A propósito da morte de Gomes Amaro e da emoção da rádio

 


Dava pelo nome de 'Tribunal' e ia para o ar ao domingo à noite, às 23 horas, e só terminava no dia seguinte, à uma hora.

Desidério Gomes Amaro era o seu coordenador. Eu e o mister Mário Reis fazíamos de asas. O programa era dedicado às questões colocadas pelos tele espetadores do Porto Canal. Obviamente com o futebol como tema dominante.

Ali cheguei a convite do meu amigo Fernando Tavares, na altura o big boss da informação do canal dirigido por Bruno de Carvalho (o do Benfica, não o do Sporting!).

O Gomes Amaro faleceu hoje em Espinho, a cidade onde vivia.

Conhecia-a muito antes do programa que tivemos juntos. Primeiro de ouvi-lo no Quadrante Norte, a estação de rádio que nos brindava com grandes tardes desportivas.Também pensava que o Amaro era brasileiro. Mas não era. O famoso relatador que cantava os golos - o Pateiro veio depois... - era natural de Celorico da Beira (freguesia de Forno Telheiro), ou seja, do Portugal profundo. Foi para o Brasil apenas com três anos e regressou 30 anos depois, trazendo aquele jeito de colorir um jogo de futebol que os ouvidos viam.

Tive a sorte de conhecer grandes relatadores e de fazer parceria com eles. O Amaro foi um, embora na televisão, e o outro foi o Jorge Perestrelo. O Jorge convida-me sempre que me encontrava em jogos internacionais para comentar os seus relatos. Já aqui contei o que aconteceu no célebre Bayer Leverkusen-Benfica do vai à merda, Paneira.

Conheci também outros grandes vozes do relato desportivo. Fernando Correia, David Borges, Ribeiro Cristóvão, Fernando Maciel, o José Alves dos Santos (ainda mais...antigo) e muitos outros. E jamais esquecerei o dia em que, no ano de 2005, recebi o prémio de Repórter do Ano do Record entre pelas mãos de Artur Agostinho, um antigo diretor do 'Record', que vi chorar na minha mesa quando lhe disse que tinha lido o seu livro 'Até na Prisão Fui Roubado'.
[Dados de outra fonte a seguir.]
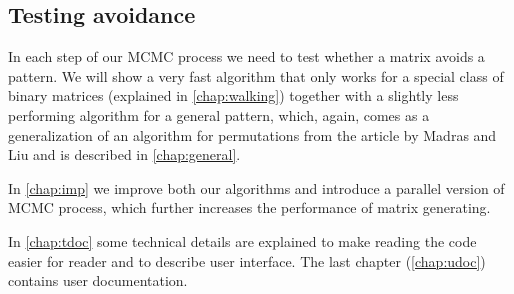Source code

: \subsection*{Testing avoidance}
In each step of our MCMC process we need to test whether a matrix avoids a pattern. We will show a very fast algorithm that only works for a special class of binary matrices (explained in \autoref{chap:walking}) together with a slightly less performing algorithm for a general pattern, which, again, comes as a generalization of an algorithm for permutations from the article by Madras and Liu and is described in \autoref{chap:general}.

In \autoref{chap:imp} we improve both our algorithms and introduce a parallel version of MCMC process, which further increases the performance of matrix generating.

In \autoref{chap:tdoc} some technical details are explained to make reading the code easier for reader and to describe user interface. The last chapter (\autoref{chap:udoc}) contains user documentation.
Mas também tive a sorte de conhecer a grande geração de radialistas que se seguiu. O Pateiro, o Pedro Azevedo, o Paulo Sérgio, o Fernando Eurico (o meu querido Guedes), o Nuno Matos, o Pedro Cid e muitos outros. Agora está aí mais uma fornada e confesso que já não acompanho a cena de forma a poder fazer uma avaliação mas são certamente também bons relatadores.

Para quem ainda não percebeu, e um percebi bem porque senti de perto, um relato é um disparador de adrenalina que a qualquer nos momentos pode matar. Sempre adorei esse ambiente que nos sugava a alma mas era vida.

Sim, Amaro, estava tudo lá dentro, como dizia o outro. A emoção do futebol e o prazer de estarmos vivos em ondas sucessivas transmitidas no vazio até encher os ouvidos de quem estava do outro lado muitas vezes tendo por única companhia as vozes que chegavam do rádio.